#### Problem to solve
Reproduce exactly, from the data that follows, the line with "### TypeScript-Specific Enhancements", the line with "- Modern async/await", and every line that lies between them.

#### Records for this task
___
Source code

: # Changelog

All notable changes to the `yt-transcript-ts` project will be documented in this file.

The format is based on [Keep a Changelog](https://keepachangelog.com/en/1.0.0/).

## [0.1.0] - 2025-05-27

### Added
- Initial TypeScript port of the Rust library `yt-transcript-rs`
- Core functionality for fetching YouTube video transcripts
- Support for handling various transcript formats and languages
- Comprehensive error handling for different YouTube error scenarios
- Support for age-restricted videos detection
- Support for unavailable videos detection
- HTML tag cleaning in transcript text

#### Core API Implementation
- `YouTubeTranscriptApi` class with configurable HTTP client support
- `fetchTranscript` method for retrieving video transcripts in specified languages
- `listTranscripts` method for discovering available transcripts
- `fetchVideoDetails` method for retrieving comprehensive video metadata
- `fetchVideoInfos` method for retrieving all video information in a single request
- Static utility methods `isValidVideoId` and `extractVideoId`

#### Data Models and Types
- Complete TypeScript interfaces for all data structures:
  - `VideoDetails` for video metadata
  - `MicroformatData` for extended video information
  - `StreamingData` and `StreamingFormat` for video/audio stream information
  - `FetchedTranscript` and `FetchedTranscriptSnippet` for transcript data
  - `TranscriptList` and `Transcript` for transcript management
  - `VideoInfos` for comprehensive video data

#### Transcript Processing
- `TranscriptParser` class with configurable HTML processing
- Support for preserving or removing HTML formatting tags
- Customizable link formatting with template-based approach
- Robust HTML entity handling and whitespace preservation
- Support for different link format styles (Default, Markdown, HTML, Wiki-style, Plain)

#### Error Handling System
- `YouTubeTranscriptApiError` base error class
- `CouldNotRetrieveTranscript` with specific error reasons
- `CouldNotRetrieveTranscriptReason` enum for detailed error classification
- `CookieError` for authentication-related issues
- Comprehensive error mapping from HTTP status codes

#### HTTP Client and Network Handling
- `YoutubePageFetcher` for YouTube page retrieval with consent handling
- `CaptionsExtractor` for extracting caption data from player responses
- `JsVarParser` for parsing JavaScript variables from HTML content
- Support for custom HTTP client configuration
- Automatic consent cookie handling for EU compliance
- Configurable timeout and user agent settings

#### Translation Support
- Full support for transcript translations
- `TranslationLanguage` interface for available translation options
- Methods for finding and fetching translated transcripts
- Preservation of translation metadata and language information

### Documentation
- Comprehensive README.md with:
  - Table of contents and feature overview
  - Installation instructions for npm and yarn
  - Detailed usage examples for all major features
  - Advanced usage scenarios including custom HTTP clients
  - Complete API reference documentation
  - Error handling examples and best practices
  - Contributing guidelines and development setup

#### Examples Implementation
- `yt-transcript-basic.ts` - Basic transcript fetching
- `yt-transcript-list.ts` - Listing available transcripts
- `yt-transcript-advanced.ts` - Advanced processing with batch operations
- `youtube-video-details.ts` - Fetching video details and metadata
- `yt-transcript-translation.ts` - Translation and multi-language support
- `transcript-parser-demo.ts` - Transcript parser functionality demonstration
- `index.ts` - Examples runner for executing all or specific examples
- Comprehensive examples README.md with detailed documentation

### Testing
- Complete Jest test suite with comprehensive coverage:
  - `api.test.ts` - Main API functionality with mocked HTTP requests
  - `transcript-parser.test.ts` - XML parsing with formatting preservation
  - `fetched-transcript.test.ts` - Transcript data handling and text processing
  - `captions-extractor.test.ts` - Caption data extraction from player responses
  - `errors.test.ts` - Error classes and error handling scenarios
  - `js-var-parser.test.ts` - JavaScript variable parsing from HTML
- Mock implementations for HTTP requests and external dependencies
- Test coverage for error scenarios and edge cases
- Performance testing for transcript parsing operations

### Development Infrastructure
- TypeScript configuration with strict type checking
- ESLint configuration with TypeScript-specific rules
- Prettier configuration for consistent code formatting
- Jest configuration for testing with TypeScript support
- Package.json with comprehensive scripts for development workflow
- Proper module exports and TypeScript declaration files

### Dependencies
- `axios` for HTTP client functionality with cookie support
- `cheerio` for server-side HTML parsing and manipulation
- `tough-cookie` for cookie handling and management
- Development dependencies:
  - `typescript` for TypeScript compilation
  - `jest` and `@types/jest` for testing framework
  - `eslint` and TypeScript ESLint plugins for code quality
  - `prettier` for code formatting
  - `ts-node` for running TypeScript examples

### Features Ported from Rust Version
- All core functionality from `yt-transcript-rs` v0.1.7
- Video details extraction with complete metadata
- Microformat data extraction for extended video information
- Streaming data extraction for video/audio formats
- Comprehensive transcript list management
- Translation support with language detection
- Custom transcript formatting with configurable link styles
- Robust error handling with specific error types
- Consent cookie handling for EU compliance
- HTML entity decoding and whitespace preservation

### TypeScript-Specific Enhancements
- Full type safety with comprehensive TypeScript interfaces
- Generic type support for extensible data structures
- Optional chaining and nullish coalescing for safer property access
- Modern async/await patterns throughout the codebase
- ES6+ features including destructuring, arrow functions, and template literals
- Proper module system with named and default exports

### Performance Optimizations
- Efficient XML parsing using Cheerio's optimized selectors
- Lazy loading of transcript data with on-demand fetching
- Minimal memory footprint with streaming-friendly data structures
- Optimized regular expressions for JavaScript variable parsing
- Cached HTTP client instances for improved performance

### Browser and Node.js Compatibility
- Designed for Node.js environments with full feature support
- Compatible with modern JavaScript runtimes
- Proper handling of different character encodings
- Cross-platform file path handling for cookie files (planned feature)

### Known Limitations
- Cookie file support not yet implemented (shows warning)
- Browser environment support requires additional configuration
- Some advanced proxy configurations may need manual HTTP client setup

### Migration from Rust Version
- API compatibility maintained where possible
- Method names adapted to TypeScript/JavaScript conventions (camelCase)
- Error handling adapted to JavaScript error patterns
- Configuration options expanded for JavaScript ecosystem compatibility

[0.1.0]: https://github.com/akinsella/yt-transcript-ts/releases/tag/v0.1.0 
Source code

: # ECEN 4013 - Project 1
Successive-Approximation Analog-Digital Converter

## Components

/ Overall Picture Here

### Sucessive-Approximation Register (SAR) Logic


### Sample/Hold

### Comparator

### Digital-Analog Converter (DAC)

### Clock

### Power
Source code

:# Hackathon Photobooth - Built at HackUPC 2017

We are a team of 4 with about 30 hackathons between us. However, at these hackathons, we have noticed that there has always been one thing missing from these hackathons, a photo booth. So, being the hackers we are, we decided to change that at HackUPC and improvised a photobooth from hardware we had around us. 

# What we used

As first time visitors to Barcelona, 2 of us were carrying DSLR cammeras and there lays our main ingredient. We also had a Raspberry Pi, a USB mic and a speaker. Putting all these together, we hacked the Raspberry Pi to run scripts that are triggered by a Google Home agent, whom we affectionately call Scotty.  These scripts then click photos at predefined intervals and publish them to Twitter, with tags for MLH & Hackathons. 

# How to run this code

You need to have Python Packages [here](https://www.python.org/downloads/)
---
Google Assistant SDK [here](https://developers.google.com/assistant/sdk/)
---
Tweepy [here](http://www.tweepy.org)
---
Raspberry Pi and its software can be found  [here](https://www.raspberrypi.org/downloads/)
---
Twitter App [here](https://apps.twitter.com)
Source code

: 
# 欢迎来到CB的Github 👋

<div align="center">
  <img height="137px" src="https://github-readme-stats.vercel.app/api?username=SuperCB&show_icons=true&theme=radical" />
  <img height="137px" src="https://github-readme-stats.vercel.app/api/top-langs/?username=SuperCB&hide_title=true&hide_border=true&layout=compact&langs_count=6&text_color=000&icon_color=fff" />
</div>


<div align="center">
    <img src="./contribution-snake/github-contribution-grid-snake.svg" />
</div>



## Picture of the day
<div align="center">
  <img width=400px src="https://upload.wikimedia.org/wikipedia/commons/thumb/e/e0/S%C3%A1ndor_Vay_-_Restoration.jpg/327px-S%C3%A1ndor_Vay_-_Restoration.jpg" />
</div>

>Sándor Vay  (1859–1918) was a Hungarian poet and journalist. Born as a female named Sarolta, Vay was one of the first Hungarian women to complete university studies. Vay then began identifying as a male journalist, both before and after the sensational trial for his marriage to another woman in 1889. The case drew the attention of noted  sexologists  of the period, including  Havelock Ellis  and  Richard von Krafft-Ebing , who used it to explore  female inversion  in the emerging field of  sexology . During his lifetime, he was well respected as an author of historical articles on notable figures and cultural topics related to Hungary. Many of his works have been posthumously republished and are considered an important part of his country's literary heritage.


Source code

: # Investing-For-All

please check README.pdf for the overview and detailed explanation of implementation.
___
#### Result
### TypeScript-Specific Enhancements
- Full type safety with comprehensive TypeScript interfaces
- Generic type support for extensible data structures
- Optional chaining and nullish coalescing for safer property access
- Modern async/await patterns throughout the codebase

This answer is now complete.